• **Task instructions**:
Retype the data below exactly; skip every image.
■ ■ ■
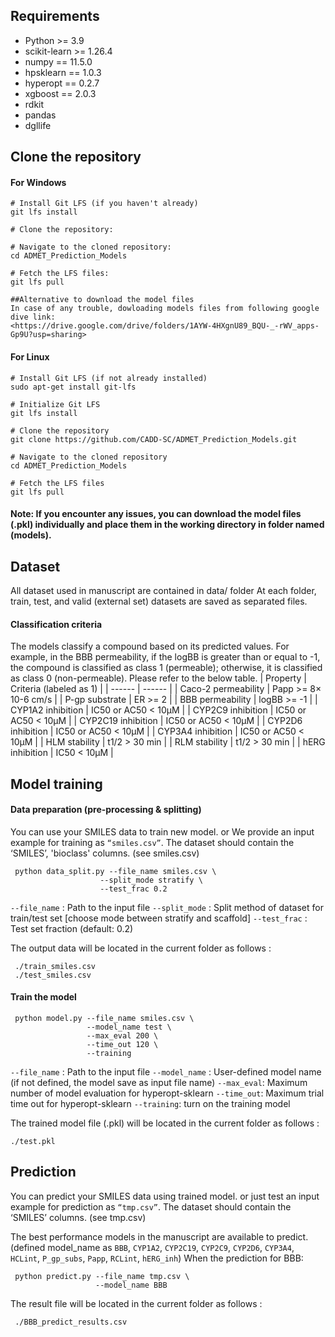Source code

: ## Requirements
 * Python >= 3.9
 * scikit-learn >= 1.26.4
 * numpy == 11.5.0
 * hpsklearn == 1.0.3
 * hyperopt == 0.2.7
 * xgboost == 2.0.3
 * rdkit
 * pandas
 * dgllife

## Clone the repository
#### For Windows
```
# Install Git LFS (if you haven't already)
git lfs install

# Clone the repository:

# Navigate to the cloned repository:
cd ADMET_Prediction_Models

# Fetch the LFS files:
git lfs pull

##Alternative to download the model files
In case of any trouble, dowloading models files from following google dive link:
<https://drive.google.com/drive/folders/1AYW-4HXgnU89_BQU-_-rWV_apps-Gp9U?usp=sharing>
```
#### For Linux
```
# Install Git LFS (if not already installed)
sudo apt-get install git-lfs

# Initialize Git LFS
git lfs install

# Clone the repository
git clone https://github.com/CADD-SC/ADMET_Prediction_Models.git

# Navigate to the cloned repository
cd ADMET_Prediction_Models

# Fetch the LFS files
git lfs pull
```
#### Note: If you encounter any issues, you can download the model files (.pkl) individually and place them in the working directory in folder named (models). 
## Dataset
 All dataset used in manuscript are contained in data/ folder
 At each folder, train, test, and valid (external set) datasets are saved as separated files.
#### Classification criteria
 The models classify a compound based on its predicted values. For example, in the BBB permeability, if the logBB is greater than or equal to -1, the compound is classified as class 1 (permeable); otherwise, it is classified as class 0 (non-permeable). Please refer to the below table.
| Property | Criteria (labeled as 1) |
| ------ | ------ |
| Caco-2 permeability | Papp >= 8× 10-6 cm/s |
| P-gp substrate | ER >= 2 |
| BBB permeability | logBB >= -1 |
| CYP1A2 inhibition | IC50 or AC50 < 10µM |
| CYP2C9 inhibition | IC50 or AC50 < 10µM |
| CYP2C19 inhibition | IC50 or AC50 < 10µM |
| CYP2D6 inhibition | IC50 or AC50 < 10µM |
| CYP3A4 inhibition | IC50 or AC50 < 10µM |
| HLM stability | t1/2 > 30 min |
| RLM stability | t1/2 > 30 min |
| hERG inhibition | IC50 < 10µM  |

## Model training
#### Data preparation (pre-processing & splitting)
 You can use your SMILES data to train new model.
 or We provide an input example for training as `“smiles.csv”`.
 The dataset should contain the ‘SMILES’, 'bioclass' columns. (see smiles.csv)
```
 python data_split.py --file_name smiles.csv \
                    --split_mode stratify \
                    --test_frac 0.2
```
 `--file_name` : Path to the input file
 `--split_mode` : Split method of dataset for train/test set [choose mode between stratify and scaffold]
 `--test_frac` : Test set fraction (default: 0.2)

 The output data will be located in the current folder as follows :
```
 ./train_smiles.csv
 ./test_smiles.csv
```

#### Train the model
```
 python model.py --file_name smiles.csv \
                 --model_name test \
                 --max_eval 200 \
                 --time_out 120 \
                 --training
```
`--file_name` : Path to the input file
`--model_name` : User-defined model name (if not defined, the model save as input file name)
`--max_eval`: Maximum number of model evaluation for hyperopt-sklearn
`--time_out`: Maximum trial time out for hyperopt-sklearn
`--training`: turn on the training model

 The trained model file (.pkl) will be located in the current folder as follows :
```
./test.pkl
```

## Prediction
 You can predict your SMILES data using trained model.
 or just test an input example for prediction as `“tmp.csv”`.
 The dataset should contain the ‘SMILES’ columns. (see tmp.csv)
 
 The best performance models in the manuscript are available to predict.
 (defined model_name as `BBB`, `CYP1A2`, `CYP2C19`, `CYP2C9`, `CYP2D6`, `CYP3A4`, `HCLint`, `P_gp_subs`, `Papp`, `RCLint`, `hERG_inh`)
 When the prediction for BBB:
```
 python predict.py --file_name tmp.csv \
                   --model_name BBB
```

 The result file will be located in the current folder as follows :
```
 ./BBB_predict_results.csv
```
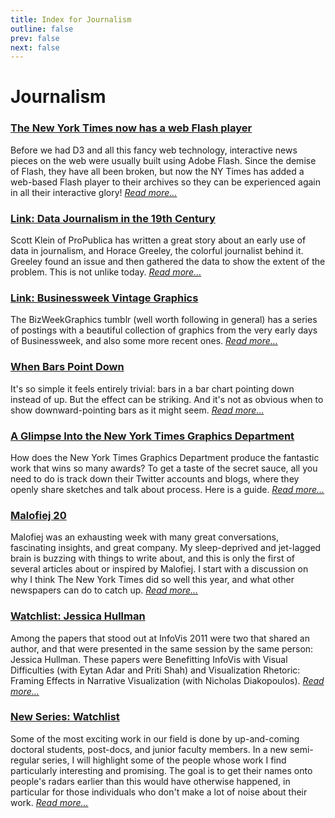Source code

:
 ```yaml
---
title: Index for Journalism
outline: false
prev: false
next: false
---
```


# Journalism

### <a href="/blog/2024/nytimes-web-flash-player">The New York Times now has a web Flash player</a>
Before we had D3 and all this fancy web technology, interactive news pieces on the web were usually built using Adobe Flash. Since the demise of Flash, they have all been broken, but now the NY Times has added a web-based Flash player to their archives so they can be experienced again in all their interactive glory! _<a href="/blog/2024/nytimes-web-flash-player">Read more…</a>_

### <a href="/blog/2015/data-journalism-in-the-19th-century">Link: Data Journalism in the 19th Century</a>
Scott Klein of ProPublica has written a great story about an early use of data in journalism, and Horace Greeley, the colorful journalist behind it. Greeley found an issue and then gathered the data to show the extent of the problem. This is not unlike today. _<a href="/blog/2015/data-journalism-in-the-19th-century">Read more…</a>_

### <a href="/blog/2015/businessweek-vintage-graphics">Link: Businessweek Vintage Graphics</a>
The BizWeekGraphics tumblr (well worth following in general) has a series of postings with a beautiful collection of graphics from the very early days of Businessweek, and also some more recent ones. _<a href="/blog/2015/businessweek-vintage-graphics">Read more…</a>_

### <a href="/blog/2014/when-bars-point-down">When Bars Point Down</a>
It's so simple it feels entirely trivial: bars in a bar chart pointing down instead of up. But the effect can be striking. And it's not as obvious when to show downward-pointing bars as it might seem. _<a href="/blog/2014/when-bars-point-down">Read more…</a>_

### <a href="/blog/2012/glimpse-into-new-york-times-graphics-department">A Glimpse Into the New York Times Graphics Department</a>
How does the New York Times Graphics Department produce the fantastic work that wins so many awards? To get a taste of the secret sauce, all you need to do is track down their Twitter accounts and blogs, where they openly share sketches and talk about process. Here is a guide. _<a href="/blog/2012/glimpse-into-new-york-times-graphics-department">Read more…</a>_

### <a href="/blog/2012/malofiej-20">Malofiej 20</a>
Malofiej was an exhausting week with many great conversations, fascinating insights, and great company. My sleep-deprived and jet-lagged brain is buzzing with things to write about, and this is only the first of several articles about or inspired by Malofiej. I start with a discussion on why I think The New York Times did so well this year, and what other newspapers can do to catch up. _<a href="/blog/2012/malofiej-20">Read more…</a>_

### <a href="/blog/2012/jessica-hullman">Watchlist: Jessica Hullman</a>
Among the papers that stood out at InfoVis 2011 were two that shared an author, and that were presented in the same session by the same person: Jessica Hullman. These papers were Benefitting InfoVis with Visual Difficulties (with Eytan Adar and Priti Shah) and Visualization Rhetoric: Framing Effects in Narrative Visualization (with Nicholas Diakopoulos). _<a href="/blog/2012/jessica-hullman">Read more…</a>_

### <a href="/blog/2011/new-series">New Series: Watchlist</a>
Some of the most exciting work in our field is done by up-and-coming doctoral students, post-docs, and junior faculty members. In a new semi-regular series, I will highlight some of the people whose work I find particularly interesting and promising. The goal is to get their names onto people's radars earlier than this would have otherwise happened, in particular for those individuals who don't make a lot of noise about their work. _<a href="/blog/2011/new-series">Read more…</a>_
■ ■ ■
• **Answer area**:
Source code

: ## Requirements
 * Python >= 3.9
 * scikit-learn >= 1.26.4
 * numpy == 11.5.0
 * hpsklearn == 1.0.3
 * hyperopt == 0.2.7
 * xgboost == 2.0.3
 * rdkit
 * pandas
 * dgllife

## Clone the repository
#### For Windows
```
# Install Git LFS (if you haven't already)
git lfs install

# Clone the repository:

# Navigate to the cloned repository:
cd ADMET_Prediction_Models

# Fetch the LFS files:
git lfs pull

##Alternative to download the model files
In case of any trouble, dowloading models files from following google dive link:
<https://drive.google.com/drive/folders/1AYW-4HXgnU89_BQU-_-rWV_apps-Gp9U?usp=sharing>
```
#### For Linux
```
# Install Git LFS (if not already installed)
sudo apt-get install git-lfs

# Initialize Git LFS
git lfs install

# Clone the repository
git clone https://github.com/CADD-SC/ADMET_Prediction_Models.git

# Navigate to the cloned repository
cd ADMET_Prediction_Models

# Fetch the LFS files
git lfs pull
```
#### Note: If you encounter any issues, you can download the model files (.pkl) individually and place them in the working directory in folder named (models). 
## Dataset
 All dataset used in manuscript are contained in data/ folder
 At each folder, train, test, and valid (external set) datasets are saved as separated files.
#### Classification criteria
 The models classify a compound based on its predicted values. For example, in the BBB permeability, if the logBB is greater than or equal to -1, the compound is classified as class 1 (permeable); otherwise, it is classified as class 0 (non-permeable). Please refer to the below table.
| Property | Criteria (labeled as 1) |
| ------ | ------ |
| Caco-2 permeability | Papp >= 8× 10-6 cm/s |
| P-gp substrate | ER >= 2 |
| BBB permeability | logBB >= -1 |
| CYP1A2 inhibition | IC50 or AC50 < 10µM |
| CYP2C9 inhibition | IC50 or AC50 < 10µM |
| CYP2C19 inhibition | IC50 or AC50 < 10µM |
| CYP2D6 inhibition | IC50 or AC50 < 10µM |
| CYP3A4 inhibition | IC50 or AC50 < 10µM |
| HLM stability | t1/2 > 30 min |
| RLM stability | t1/2 > 30 min |
| hERG inhibition | IC50 < 10µM  |

## Model training
#### Data preparation (pre-processing & splitting)
 You can use your SMILES data to train new model.
 or We provide an input example for training as `“smiles.csv”`.
 The dataset should contain the ‘SMILES’, 'bioclass' columns. (see smiles.csv)
```
 python data_split.py --file_name smiles.csv \
                    --split_mode stratify \
                    --test_frac 0.2
```
 `--file_name` : Path to the input file
 `--split_mode` : Split method of dataset for train/test set [choose mode between stratify and scaffold]
 `--test_frac` : Test set fraction (default: 0.2)

 The output data will be located in the current folder as follows :
```
 ./train_smiles.csv
 ./test_smiles.csv
```

#### Train the model
```
 python model.py --file_name smiles.csv \
                 --model_name test \
                 --max_eval 200 \
                 --time_out 120 \
                 --training
```
`--file_name` : Path to the input file
`--model_name` : User-defined model name (if not defined, the model save as input file name)
`--max_eval`: Maximum number of model evaluation for hyperopt-sklearn
`--time_out`: Maximum trial time out for hyperopt-sklearn
`--training`: turn on the training model

 The trained model file (.pkl) will be located in the current folder as follows :
```
./test.pkl
```

## Prediction
 You can predict your SMILES data using trained model.
 or just test an input example for prediction as `“tmp.csv”`.
 The dataset should contain the ‘SMILES’ columns. (see tmp.csv)
 
 The best performance models in the manuscript are available to predict.
 (defined model_name as `BBB`, `CYP1A2`, `CYP2C19`, `CYP2C9`, `CYP2D6`, `CYP3A4`, `HCLint`, `P_gp_subs`, `Papp`, `RCLint`, `hERG_inh`)
 When the prediction for BBB:
```
 python predict.py --file_name tmp.csv \
                   --model_name BBB
```

 The result file will be located in the current folder as follows :
```
 ./BBB_predict_results.csv
```
Source code

:
 ```yaml
---
title: Index for Journalism
outline: false
prev: false
next: false
---
```


# Journalism

### <a href="/blog/2024/nytimes-web-flash-player">The New York Times now has a web Flash player</a>
Before we had D3 and all this fancy web technology, interactive news pieces on the web were usually built using Adobe Flash. Since the demise of Flash, they have all been broken, but now the NY Times has added a web-based Flash player to their archives so they can be experienced again in all their interactive glory! _<a href="/blog/2024/nytimes-web-flash-player">Read more…</a>_

### <a href="/blog/2015/data-journalism-in-the-19th-century">Link: Data Journalism in the 19th Century</a>
Scott Klein of ProPublica has written a great story about an early use of data in journalism, and Horace Greeley, the colorful journalist behind it. Greeley found an issue and then gathered the data to show the extent of the problem. This is not unlike today. _<a href="/blog/2015/data-journalism-in-the-19th-century">Read more…</a>_

### <a href="/blog/2015/businessweek-vintage-graphics">Link: Businessweek Vintage Graphics</a>
The BizWeekGraphics tumblr (well worth following in general) has a series of postings with a beautiful collection of graphics from the very early days of Businessweek, and also some more recent ones. _<a href="/blog/2015/businessweek-vintage-graphics">Read more…</a>_

### <a href="/blog/2014/when-bars-point-down">When Bars Point Down</a>
It's so simple it feels entirely trivial: bars in a bar chart pointing down instead of up. But the effect can be striking. And it's not as obvious when to show downward-pointing bars as it might seem. _<a href="/blog/2014/when-bars-point-down">Read more…</a>_

### <a href="/blog/2012/glimpse-into-new-york-times-graphics-department">A Glimpse Into the New York Times Graphics Department</a>
How does the New York Times Graphics Department produce the fantastic work that wins so many awards? To get a taste of the secret sauce, all you need to do is track down their Twitter accounts and blogs, where they openly share sketches and talk about process. Here is a guide. _<a href="/blog/2012/glimpse-into-new-york-times-graphics-department">Read more…</a>_

### <a href="/blog/2012/malofiej-20">Malofiej 20</a>
Malofiej was an exhausting week with many great conversations, fascinating insights, and great company. My sleep-deprived and jet-lagged brain is buzzing with things to write about, and this is only the first of several articles about or inspired by Malofiej. I start with a discussion on why I think The New York Times did so well this year, and what other newspapers can do to catch up. _<a href="/blog/2012/malofiej-20">Read more…</a>_

### <a href="/blog/2012/jessica-hullman">Watchlist: Jessica Hullman</a>
Among the papers that stood out at InfoVis 2011 were two that shared an author, and that were presented in the same session by the same person: Jessica Hullman. These papers were Benefitting InfoVis with Visual Difficulties (with Eytan Adar and Priti Shah) and Visualization Rhetoric: Framing Effects in Narrative Visualization (with Nicholas Diakopoulos). _<a href="/blog/2012/jessica-hullman">Read more…</a>_

### <a href="/blog/2011/new-series">New Series: Watchlist</a>
Some of the most exciting work in our field is done by up-and-coming doctoral students, post-docs, and junior faculty members. In a new semi-regular series, I will highlight some of the people whose work I find particularly interesting and promising. The goal is to get their names onto people's radars earlier than this would have otherwise happened, in particular for those individuals who don't make a lot of noise about their work. _<a href="/blog/2011/new-series">Read more…</a>_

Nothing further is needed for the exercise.